Places like The Sylvee, the Majestic, the Overture Center for the Arts, the Chazen and the New Orpheum (just to name a few) bring all kinds of artists from all over the world to decorate Madison and bring it to life. When the Coronavirus began to threaten our favorite pastimes and dim the lights of their stages, there came a time when decisions had to be made. And like most Madisonians, I didn’t doubt their ability to make the best out of the situation.
Matt Gerding, President of FPC Live, the booking company that overlooks Madison’s biggest venues like The Sylvee, High Noon Saloon and the Majestic Theatre, said that everyone wanted to make the call in the best interest of the safety of their staff.
It became clear that closing the doors was their best option and with Gov. Evers issuing a stay-at-home order in the middle of March, the decision appeared to be made for a lot of Madison employers. Gerding shared that most performances are looking to be postponed until a later date rather than canceled, hoping to instill excitement for the future.
Kirstin Pires, Editor of the Chazen Museum of Art, says that the Chazen began looking at responses to the pandemic as early as January.
“We developed a plan to have reduced hours over spring break.
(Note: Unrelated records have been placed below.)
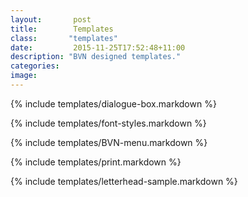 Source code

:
 ```yaml
---
layout:       post
title:        Templates
class:       "templates"
date:         2015-11-25T17:52:48+11:00
description: "BVN designed templates."
categories:      
image:        
---
```


{% include templates/dialogue-box.markdown %}

{% include templates/font-styles.markdown %}

{% include templates/BVN-menu.markdown %}

{% include templates/print.markdown %}

{% include templates/letterhead-sample.markdown %} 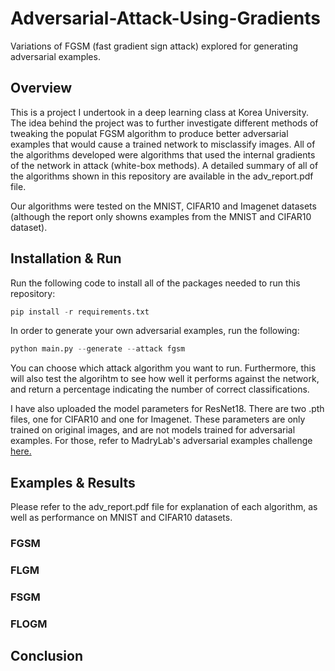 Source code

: # Adversarial-Attack-Using-Gradients
Variations of FGSM (fast gradient sign attack) explored for generating adversarial examples.

## Overview
This is a project I undertook in a deep learning class at Korea University. The idea behind the project was to further investigate different methods of tweaking the populat FGSM algorithm to produce better adversarial examples that would cause a trained network to misclassify images. All of the algorithms developed were algorithms that used the internal gradients of the network in attack (white-box methods). A detailed summary of all of the algorithms shown in this repository are available in the adv_report.pdf file.

Our algorithms were tested on the MNIST, CIFAR10 and Imagenet datasets (although the report only showns examples from the MNIST and CIFAR10 dataset).

## Installation & Run
Run the following code to install all of the packages needed to run this repository:
```python
pip install -r requirements.txt
```
In order to generate your own adversarial examples, run the following:
```python
python main.py --generate --attack fgsm
```
You can choose which attack algorithm you want to run. Furthermore, this will also test the algorihtm to see how well it performs against the network, and return a percentage indicating the number of correct classifications.

I have also uploaded the model parameters for ResNet18. There are two .pth files, one for CIFAR10 and one for Imagenet. These parameters are only trained on original images, and are not models trained for adversarial examples. For those, refer to MadryLab's adversarial examples challenge [here.](https://github.com/MadryLab/cifar10_challenge)

## Examples & Results
Please refer to the adv_report.pdf file for explanation of each algorithm, as well as performance on MNIST and CIFAR10 datasets.

### FGSM

### FLGM

### FSGM

### FLOGM


## Conclusion
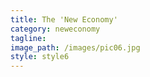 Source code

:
 ```yaml
---
title: The 'New Economy'
category: neweconomy
tagline: 
image_path: /images/pic06.jpg
style: style6
---
```

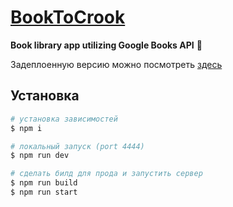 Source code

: # [BookToCrook](http://booktocrook.cf/)
**Book library app utilizing Google Books API** :orange_book:	

Задеплоенную версию можно посмотреть [здесь](http://booktocrook.cf/)

## Установка

``` bash
# установка зависимостей
$ npm i

# локальный запуск (port 4444)
$ npm run dev

# сделать билд для прода и запустить сервер
$ npm run build
$ npm run start
``` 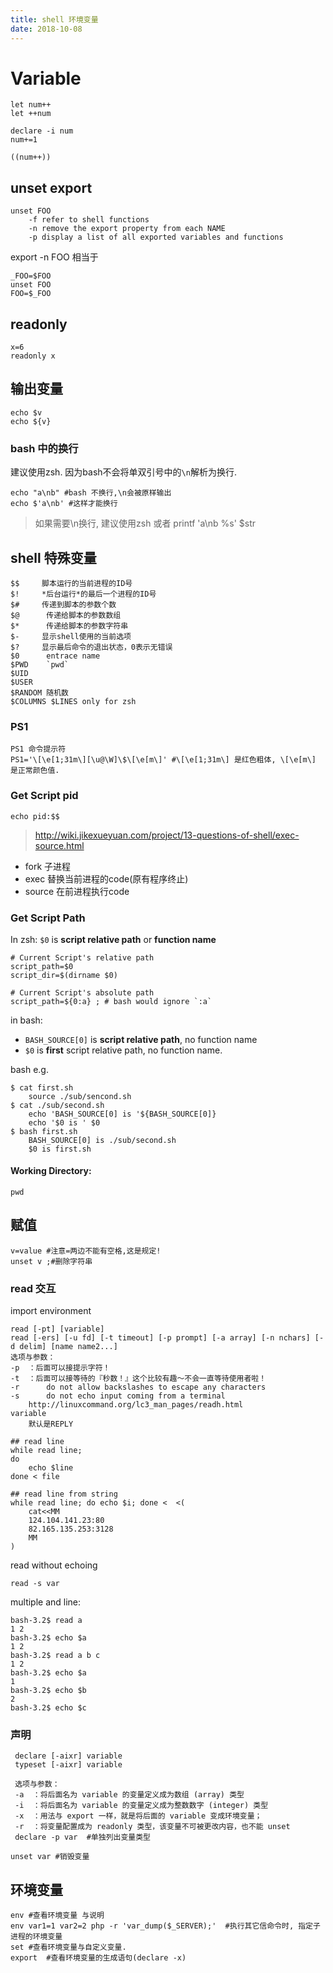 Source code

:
 ```yaml
---
title: shell 环境变量
date: 2018-10-08
---
```


# Variable

    let num++
    let ++num

    declare -i num
    num+=1

    ((num++))

## unset export

    unset FOO
        -f refer to shell functions
        -n remove the export property from each NAME
        -p display a list of all exported variables and functions

export -n FOO 相当于

    _FOO=$FOO
    unset FOO
    FOO=$_FOO

## readonly

    x=6
    readonly x

## 输出变量

    echo $v
    echo ${v}

### bash 中的换行

建议使用zsh. 因为bash不会将单双引号中的`\n`解析为换行.

    echo "a\nb" #bash 不换行,\n会被原样输出
    echo $'a\nb' #这样才能换行

> 如果需要\n换行, 建议使用zsh 或者 printf 'a\nb %s' $str

## shell 特殊变量

    $$     脚本运行的当前进程的ID号
    $!     *后台运行*的最后一个进程的ID号
    $#     传递到脚本的参数个数
    $@   	传递给脚本的参数数组
    $*   	传递给脚本的参数字符串
    $-     显示shell使用的当前选项
    $?     显示最后命令的退出状态，0表示无错误
    $0 		entrace name
    $PWD	`pwd`
    $UID
    $USER
    $RANDOM 随机数
    $COLUMNS $LINES only for zsh

### PS1

    PS1 命令提示符
    PS1='\[\e[1;31m\][\u@\W]\$\[\e[m\]' #\[\e[1;31m\] 是红色粗体, \[\e[m\] 是正常颜色值.

### Get Script pid

    echo pid:$$

> http://wiki.jikexueyuan.com/project/13-questions-of-shell/exec-source.html

- fork 子进程
- exec 替换当前进程的code(原有程序终止)
- source 在前进程执行code

### Get Script Path

In zsh: `$0` is **script relative path** or **function name**

    # Current Script's relative path
    script_path=$0
    script_dir=$(dirname $0)

    # Current Script's absolute path 
    script_path=${0:a} ; # bash would ignore `:a`

in bash: 
- `BASH_SOURCE[0]` is  **script relative path**, no function name
- `$0` is **first** script relative path, no function name.

bash e.g.

    $ cat first.sh
        source ./sub/sencond.sh
    $ cat ./sub/second.sh
        echo 'BASH_SOURCE[0] is '${BASH_SOURCE[0]}
        echo '$0 is ' $0
    $ bash first.sh
        BASH_SOURCE[0] is ./sub/second.sh
        $0 is first.sh

#### Working Directory:

    pwd

## 赋值

    v=value #注意=两边不能有空格,这是规定!
    unset v ;#删除字符串

### read 交互
import environment

    read [-pt] [variable]
    read [-ers] [-u fd] [-t timeout] [-p prompt] [-a array] [-n nchars] [-d delim] [name name2...]
    选项与参数：
    -p  ：后面可以接提示字符！
    -t  ：后面可以接等待的『秒数！』这个比较有趣～不会一直等待使用者啦！
    -r		do not allow backslashes to escape any characters
    -s		do not echo input coming from a terminal
        http://linuxcommand.org/lc3_man_pages/readh.html
    variable
    	默认是REPLY

    ## read line
    while read line;
    do
    	echo $line
    done < file

    ## read line from string
    while read line; do echo $i; done <  <(
    	cat<<MM
    	124.104.141.23:80
    	82.165.135.253:3128
    	MM
    )

read without echoing

    read -s var

multiple and line:

    bash-3.2$ read a
    1 2
    bash-3.2$ echo $a
    1 2
    bash-3.2$ read a b c
    1 2
    bash-3.2$ echo $a
    1
    bash-3.2$ echo $b
    2
    bash-3.2$ echo $c

### 声明

     declare [-aixr] variable
     typeset [-aixr] variable

     选项与参数：
     -a  ：将后面名为 variable 的变量定义成为数组 (array) 类型
     -i  ：将后面名为 variable 的变量定义成为整数数字 (integer) 类型
     -x  ：用法与 export 一样，就是将后面的 variable 变成环境变量；
     -r  ：将变量配置成为 readonly 类型，该变量不可被更改内容，也不能 unset
     declare -p var  #单独列出变量类型

    unset var #销毁变量

## 环境变量

    env #查看环境变量 与说明
    env var1=1 var2=2 php -r 'var_dump($_SERVER);'  #执行其它信命令时, 指定子进程的环境变量
    set #查看环境变量与自定义变量.
    export  #查看环境变量的生成语句(declare -x)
We knew we would follow guidance from campus,” said Pires. “We have always had a disaster plan in place, so to some extent it was just reviewing those plans.”
Most Madison art venues are finding ways to stay engaged with their audiences online. Gerding tells me that FPC Live has launched a Facebook livestream series with the Isthmus titled “Social Distraction,” where local artists are given a chance to perform and raise money.
At the Chazen, finding ways to turn galleries of artwork digital has allowed them to be innovative and take advantage of these testing times. Trying to make their art as accessible online, Pires says that they are using their website and social media to offer newer content and “experimenting with whatever might work.”
But, as most art-lovers will understand, removing the in-person experience of walking through a gallery is a hard thing for tech to recreate. “It’s pretty dramatic when you take the ‘in real life’ part away,” said Pires. “On the other hand, all our staff are being really creative and thinking about how to deal with the restrictions.”
COVID-19 has a mass impact on all of us and for the arts scene more specifically, those that make our Saturday night trips out for a show possible are also feeling the consequences of this shutdown.
Max Flanagan, a sophomore at UW-Madison, is an usher at the Overture Center for the Arts. Flanagan, who has seen the virus unfold as an employee first-hand, shares that the Overture was “committed to serving patrons for as long as ethically feasible.”
At the beginning of the pandemic, while still at work, Flanagan tells me that his management was very understandable. There was no questioning of volunteers that did not feel comfortable coming in anymore.
“Most of our employees and volunteers fall into the particularly vulnerable age range, so many did not want to take unnecessary risks,” said Flanagan. “Shifts were easily swapped or cancelled.”
Due to a halt in revenue, Flanagan is currently not getting paid, but he shares that the Overture has continued to host weekly meetings to check-in on their staff and try to keep high spirits. He also sees additional safety protocols being implemented upon their return, whenever that may be.
“Personally, I expect our capacity size to reduce dramatically getting back into the swing of things,” said Flanagan. He adds that the Overture has always taken sanitation and maintenance very seriously and he anticipates their “amazing work” to continue once they return.
Like most people involved in the Madison arts scene, Flanagan admits that normalcy will take some time to get back to. However, he’s hopeful, as the Overture Center did just release their 2020-2021 season. While things might be different, Flanagan shared that “hopefully once this world overcomes this pandemic together, we can resume attending our beloved shows and performances.”
With uncertainty lingering for all, I firmly believe that the arts scene in Madison will bounce back. For a community that so strongly values their own musicians and opens their arms to many, I have a feeling that this pandemic will only further the appreciation for the arts. Similar sentiments came from those involved, like Gerding and Pires, who see Madisonians rallying behind art once this comes to a close.
“I’m not sure about the how, but I am sure it will recover,” said Pires. “This community values art highly, and will begin making it and seeking out as soon as it’s possible.”